Yesterday’s Budget emphasised that Capital Gains Tax is being reduced from April 6 – down from 28% to 20% in the higher band, and from 18% to 10% in the basic rate.
However, there will be an 8% surcharge applied to the sale of residential properties being sold by landlords – meaning that what they pay will stay the same as now.
David Cox, managing director of ARLA, said: “This is now the third Budget which directly attacks landlords. The sector has been punitively taxed, with Stamp Duty on buy-to-let properties, mortgage interest relief and now Capital Gains Tax changes [which benefit others but not landlords].
“It’s an outright assault on the sector.
“Every other sector has been offered a tax break – yet there is nothing here to help the private rented sector, including landlords – and most importantly tenants – who will see rent costs rise to subsidise the taxes that landlords pay on property.

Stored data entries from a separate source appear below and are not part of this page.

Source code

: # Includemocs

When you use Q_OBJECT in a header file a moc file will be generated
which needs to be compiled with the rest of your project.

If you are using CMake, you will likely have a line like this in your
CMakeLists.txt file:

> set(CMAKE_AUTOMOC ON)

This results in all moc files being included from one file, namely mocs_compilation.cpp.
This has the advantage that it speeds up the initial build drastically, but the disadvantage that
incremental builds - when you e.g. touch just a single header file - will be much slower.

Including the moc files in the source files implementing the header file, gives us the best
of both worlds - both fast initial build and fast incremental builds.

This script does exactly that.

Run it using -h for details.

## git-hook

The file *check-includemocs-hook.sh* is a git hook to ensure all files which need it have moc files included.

“The Government talks about wanting to help the younger generation get on to the property ladder, but with the changes announced today the supply of available property is bound to decrease, and as a result rents will rise.
“In November, when Mr Osborne announced an increase in Stamp Duty tax on buy-to-let properties, we described this as a catastrophic move.
“The news that larger investors will also have to pay the tax is even worse.
“Professional landlords play a vital role in providing rental stock to the market, and providing the army of renters we have in this country with housing.
“Our members forecast that the supply of BTL properties will dwindle when the new tax comes in to effect.
“We’re already in a position where demand outstrips supply, and as supply falls, rent costs rise, meaning the goal of home-ownership falls even further out of reach for most of the country’s renters.”
The Budget has introduced a Lifetime ISA, allowing people under 40 to save up to £4,000 a year, with the Government topping up the pot by another 25% annually until savers are 50.
They will be able to use the money to buy a house or for their retirement.
NAEA managing director Mark Hayward said this was welcome news.